Required work:
Below are records. Copy every line with "qianduannotes" in it.

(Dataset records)
▼▼▼
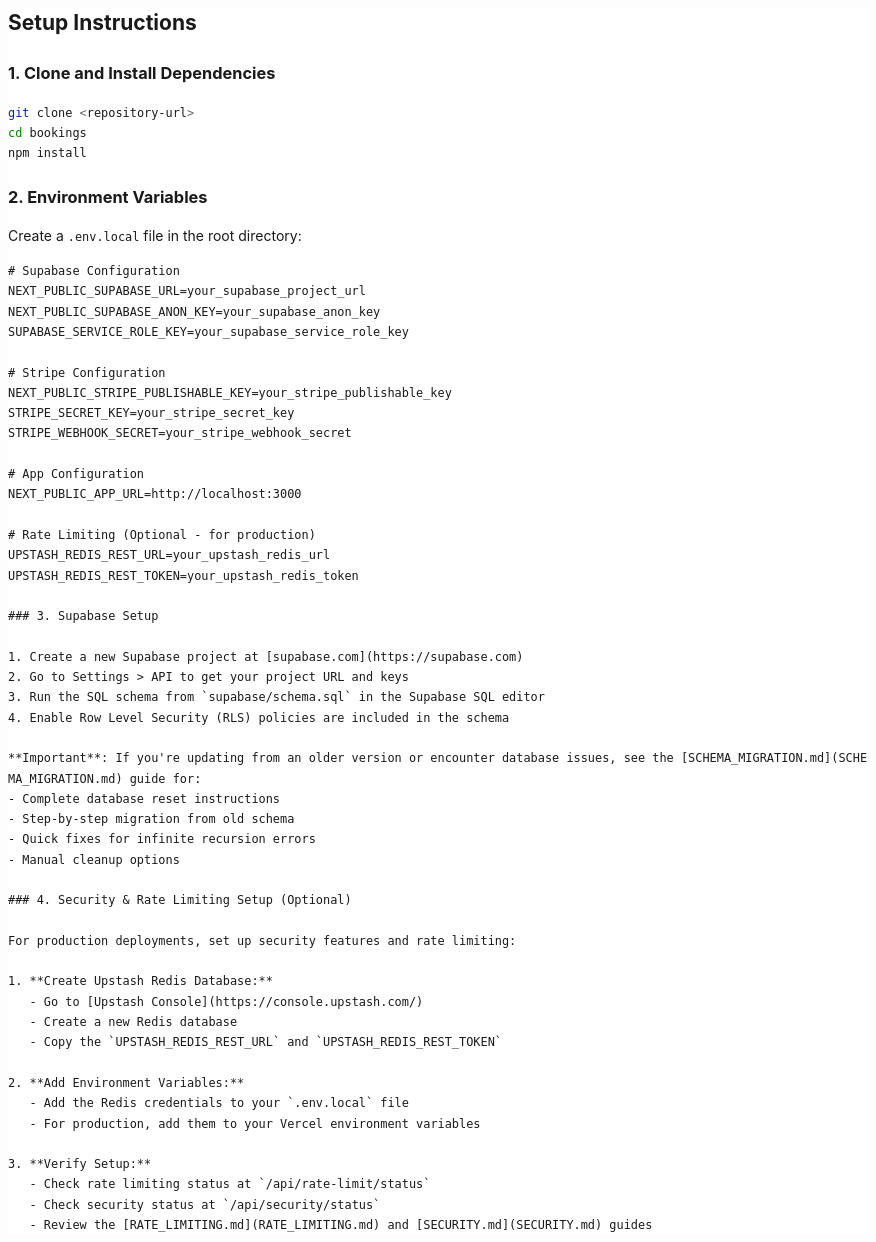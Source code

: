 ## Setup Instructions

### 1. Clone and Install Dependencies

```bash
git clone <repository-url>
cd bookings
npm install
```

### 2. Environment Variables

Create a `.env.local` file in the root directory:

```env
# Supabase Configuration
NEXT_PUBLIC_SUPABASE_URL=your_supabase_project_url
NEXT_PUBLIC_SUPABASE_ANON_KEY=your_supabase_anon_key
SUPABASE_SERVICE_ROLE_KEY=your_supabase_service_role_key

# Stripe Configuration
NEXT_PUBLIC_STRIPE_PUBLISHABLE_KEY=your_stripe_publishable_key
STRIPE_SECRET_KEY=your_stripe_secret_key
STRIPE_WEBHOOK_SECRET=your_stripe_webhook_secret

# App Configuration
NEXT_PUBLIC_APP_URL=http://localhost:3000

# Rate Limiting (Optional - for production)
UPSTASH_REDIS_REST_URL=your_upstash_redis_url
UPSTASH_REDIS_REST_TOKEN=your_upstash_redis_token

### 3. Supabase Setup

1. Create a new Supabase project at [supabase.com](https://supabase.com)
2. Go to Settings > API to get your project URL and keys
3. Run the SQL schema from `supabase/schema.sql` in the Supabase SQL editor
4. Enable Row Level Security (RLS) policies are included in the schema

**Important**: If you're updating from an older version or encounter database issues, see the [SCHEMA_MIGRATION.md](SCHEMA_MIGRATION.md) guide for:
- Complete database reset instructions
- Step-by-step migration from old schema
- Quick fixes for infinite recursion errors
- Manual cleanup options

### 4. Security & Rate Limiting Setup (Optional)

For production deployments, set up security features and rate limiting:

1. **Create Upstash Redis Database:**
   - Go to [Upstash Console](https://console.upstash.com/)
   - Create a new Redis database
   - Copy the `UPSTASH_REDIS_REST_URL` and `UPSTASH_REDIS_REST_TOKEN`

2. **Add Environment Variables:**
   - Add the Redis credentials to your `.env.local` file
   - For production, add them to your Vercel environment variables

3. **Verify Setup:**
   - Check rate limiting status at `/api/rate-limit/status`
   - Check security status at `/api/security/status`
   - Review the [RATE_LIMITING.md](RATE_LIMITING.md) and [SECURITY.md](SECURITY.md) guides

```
▲▲▲
▼▼▼
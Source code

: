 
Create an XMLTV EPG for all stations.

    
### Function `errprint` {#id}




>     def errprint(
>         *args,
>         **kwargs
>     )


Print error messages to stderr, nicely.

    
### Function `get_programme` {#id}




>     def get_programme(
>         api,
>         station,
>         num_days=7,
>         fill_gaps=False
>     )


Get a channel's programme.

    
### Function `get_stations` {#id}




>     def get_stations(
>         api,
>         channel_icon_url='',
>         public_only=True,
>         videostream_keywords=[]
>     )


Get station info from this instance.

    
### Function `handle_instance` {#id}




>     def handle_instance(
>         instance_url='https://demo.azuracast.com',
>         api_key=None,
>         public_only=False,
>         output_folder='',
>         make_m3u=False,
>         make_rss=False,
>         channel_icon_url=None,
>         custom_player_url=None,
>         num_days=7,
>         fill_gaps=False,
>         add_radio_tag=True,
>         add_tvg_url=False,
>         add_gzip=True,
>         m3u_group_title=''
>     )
▲▲▲
▼▼▼
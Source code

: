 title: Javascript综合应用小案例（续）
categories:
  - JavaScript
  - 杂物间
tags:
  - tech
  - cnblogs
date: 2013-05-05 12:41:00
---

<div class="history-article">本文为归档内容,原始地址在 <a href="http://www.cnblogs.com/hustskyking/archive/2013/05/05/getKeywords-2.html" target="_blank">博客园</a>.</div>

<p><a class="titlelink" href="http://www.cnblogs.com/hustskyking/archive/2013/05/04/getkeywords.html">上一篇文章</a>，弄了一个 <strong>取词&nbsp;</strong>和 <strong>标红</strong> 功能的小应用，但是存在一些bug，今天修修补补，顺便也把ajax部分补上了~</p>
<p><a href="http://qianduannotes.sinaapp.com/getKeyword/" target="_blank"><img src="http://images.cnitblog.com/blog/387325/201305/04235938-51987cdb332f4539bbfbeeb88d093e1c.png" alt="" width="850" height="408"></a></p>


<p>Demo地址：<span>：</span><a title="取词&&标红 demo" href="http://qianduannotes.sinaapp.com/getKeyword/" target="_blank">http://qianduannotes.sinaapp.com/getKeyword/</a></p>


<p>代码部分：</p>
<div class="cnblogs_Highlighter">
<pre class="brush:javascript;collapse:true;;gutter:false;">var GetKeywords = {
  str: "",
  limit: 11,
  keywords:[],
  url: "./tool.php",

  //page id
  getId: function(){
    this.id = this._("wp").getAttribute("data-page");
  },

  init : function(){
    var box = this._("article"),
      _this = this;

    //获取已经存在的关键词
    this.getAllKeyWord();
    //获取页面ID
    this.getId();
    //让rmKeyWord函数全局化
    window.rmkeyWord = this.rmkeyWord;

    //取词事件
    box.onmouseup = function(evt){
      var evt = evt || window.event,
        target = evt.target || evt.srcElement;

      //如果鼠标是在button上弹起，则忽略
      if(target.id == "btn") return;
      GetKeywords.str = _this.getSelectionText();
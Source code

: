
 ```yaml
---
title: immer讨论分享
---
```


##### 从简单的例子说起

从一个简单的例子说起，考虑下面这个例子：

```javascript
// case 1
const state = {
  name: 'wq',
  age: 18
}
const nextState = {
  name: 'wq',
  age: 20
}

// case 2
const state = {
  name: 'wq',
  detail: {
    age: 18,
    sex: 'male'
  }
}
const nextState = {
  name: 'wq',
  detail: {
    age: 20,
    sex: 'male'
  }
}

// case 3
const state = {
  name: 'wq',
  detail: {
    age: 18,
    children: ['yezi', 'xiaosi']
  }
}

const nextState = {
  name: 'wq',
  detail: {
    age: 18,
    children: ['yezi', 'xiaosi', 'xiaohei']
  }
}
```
▲▲▲
Exercise solution:
<p><a href="http://qianduannotes.sinaapp.com/getKeyword/" target="_blank"><img src="http://images.cnitblog.com/blog/387325/201305/04235938-51987cdb332f4539bbfbeeb88d093e1c.png" alt="" width="850" height="408"></a></p>
<p>Demo地址：<span>：</span><a title="取词&&标红 demo" href="http://qianduannotes.sinaapp.com/getKeyword/" target="_blank">http://qianduannotes.sinaapp.com/getKeyword/</a></p>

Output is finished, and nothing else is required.